A character study of a free-spirited French adoptee who returns to her birthplace of South Korea on a whim, Return to Seoul is as unpredictable and unforgettable as its impulsive heroine. Part The Worst Person in the World and part Millennium Mambo, Return to Seoul abridges seven years in the life of Freddie (Park Ji-min), who visits Seoul numerous times despite knowing the place is “toxic” for her. Though it deals with international adoption and diasporic experiences, the film taps into a universal sense of feeling adrift, and will resonate with anyone who’s ever felt a bit lost.
On her first night in Seoul, Freddie brings together three different groups of strangers to get drunk together until dawn, without speaking a lick of Korean. She has a face from “ancient, ancestral Korea,” one of her new friends remarks, but she can’t begin to fathom its culture of honorifics and drinking etiquette. She drops by the country’s largest international adoption agency looking for answers, but gets frustrated by the strict bureaucracy that governs adoptees searching for their birth parents.
When Freddie does inch closer to what she’s looking for, her first instinct is to run away, but it becomes much too late. Return to Seoul is brutal in its depiction of the remorse and pain that underscores Freddie’s relationship with her birth parents, yet it manages to find humor in the things that get lost in translation. Thomas Favel’s slick cinematography captures Freddie at parties, in crowds, and with romantic partners, yet never loses sight of the fact that she is completely on her own.
First-time actress Park Ji-min plays Freddie, one of the most memorable characters of last year in a thorny, intuitive performance.
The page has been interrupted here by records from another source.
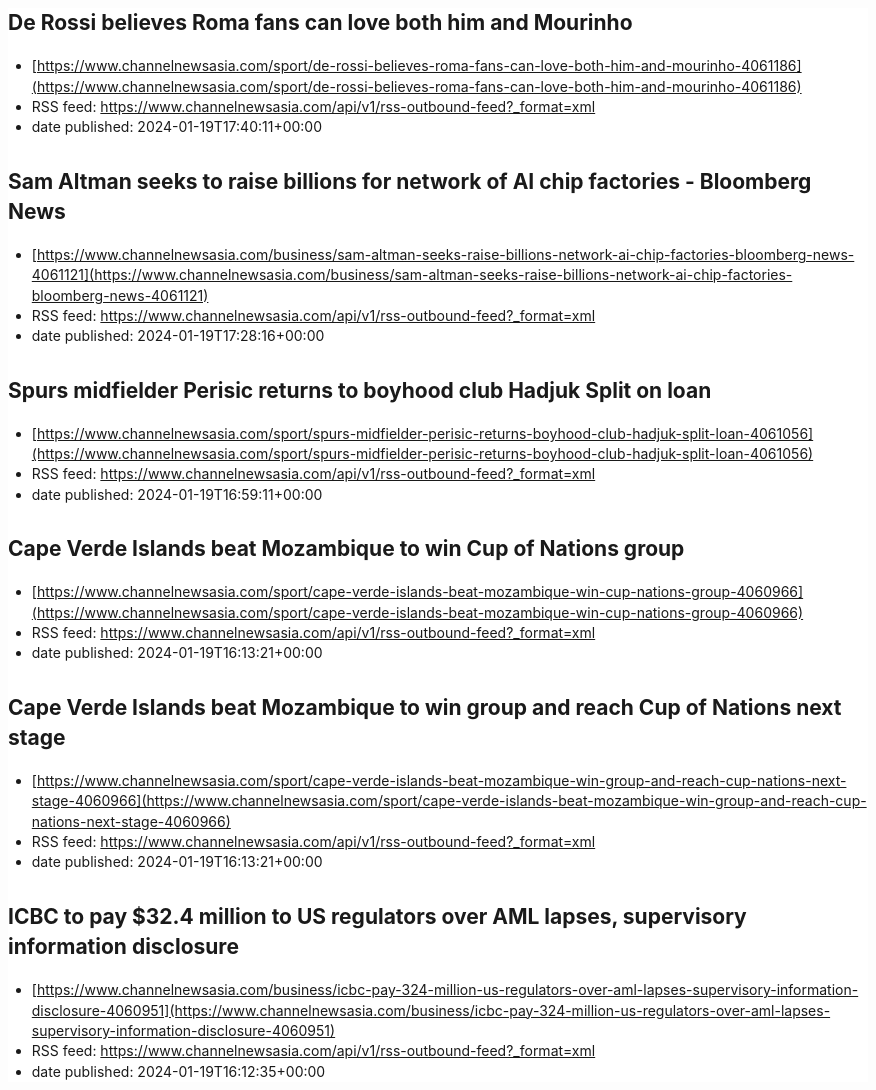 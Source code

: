 

## De Rossi believes Roma fans can love both him and Mourinho
 - [https://www.channelnewsasia.com/sport/de-rossi-believes-roma-fans-can-love-both-him-and-mourinho-4061186](https://www.channelnewsasia.com/sport/de-rossi-believes-roma-fans-can-love-both-him-and-mourinho-4061186)
 - RSS feed: https://www.channelnewsasia.com/api/v1/rss-outbound-feed?_format=xml
 - date published: 2024-01-19T17:40:11+00:00



## Sam Altman seeks to raise billions for network of AI chip factories - Bloomberg News
 - [https://www.channelnewsasia.com/business/sam-altman-seeks-raise-billions-network-ai-chip-factories-bloomberg-news-4061121](https://www.channelnewsasia.com/business/sam-altman-seeks-raise-billions-network-ai-chip-factories-bloomberg-news-4061121)
 - RSS feed: https://www.channelnewsasia.com/api/v1/rss-outbound-feed?_format=xml
 - date published: 2024-01-19T17:28:16+00:00



## Spurs midfielder Perisic returns to boyhood club Hadjuk Split on loan
 - [https://www.channelnewsasia.com/sport/spurs-midfielder-perisic-returns-boyhood-club-hadjuk-split-loan-4061056](https://www.channelnewsasia.com/sport/spurs-midfielder-perisic-returns-boyhood-club-hadjuk-split-loan-4061056)
 - RSS feed: https://www.channelnewsasia.com/api/v1/rss-outbound-feed?_format=xml
 - date published: 2024-01-19T16:59:11+00:00



## Cape Verde Islands beat Mozambique to win Cup of Nations group
 - [https://www.channelnewsasia.com/sport/cape-verde-islands-beat-mozambique-win-cup-nations-group-4060966](https://www.channelnewsasia.com/sport/cape-verde-islands-beat-mozambique-win-cup-nations-group-4060966)
 - RSS feed: https://www.channelnewsasia.com/api/v1/rss-outbound-feed?_format=xml
 - date published: 2024-01-19T16:13:21+00:00



## Cape Verde Islands beat Mozambique to win group and reach Cup of Nations next stage
 - [https://www.channelnewsasia.com/sport/cape-verde-islands-beat-mozambique-win-group-and-reach-cup-nations-next-stage-4060966](https://www.channelnewsasia.com/sport/cape-verde-islands-beat-mozambique-win-group-and-reach-cup-nations-next-stage-4060966)
 - RSS feed: https://www.channelnewsasia.com/api/v1/rss-outbound-feed?_format=xml
 - date published: 2024-01-19T16:13:21+00:00



## ICBC to pay $32.4 million to US regulators over AML lapses, supervisory information disclosure
 - [https://www.channelnewsasia.com/business/icbc-pay-324-million-us-regulators-over-aml-lapses-supervisory-information-disclosure-4060951](https://www.channelnewsasia.com/business/icbc-pay-324-million-us-regulators-over-aml-lapses-supervisory-information-disclosure-4060951)
 - RSS feed: https://www.channelnewsasia.com/api/v1/rss-outbound-feed?_format=xml
 - date published: 2024-01-19T16:12:35+00:00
Incapable of ever looking back, Freddie throws herself into every experience or identity available, shedding whatever doesn’t fit. She works as an arms dealer, she dabbles in polyamory, she goes vegan. She dances to techno alone and goes home with the DJ.
That doesn’t mean any of it sticks, though. By nature, Freddie pushes people out of her life as readily as she gets a new haircut (which is, often). That makes her pursuit of her biological mother—the only person who’s ever turned the tables on her—all the more visceral.
Somewhat unbeknownst to herself, Freddie hopes that the mystery of her biological parents could finally give her a sense of identity and peace. Return to Seoul tackles the pervasive sense of lostness that many feel, and the belief that finding answers to the big, haunting questions of our lives could fill the void. But it’s exactly that: a belief. Freddie’s journey is proof that identity is not so much a question to be answered, but a living thing, constructed, destroyed, and reinvented indefinitely.
By the end of the film, Freddie is in her early thirties. It’s unclear where she is in life exactly. But we’ve spent seven years in her company now, and it’s time to let go. Wherever she ends up, she’ll be okay.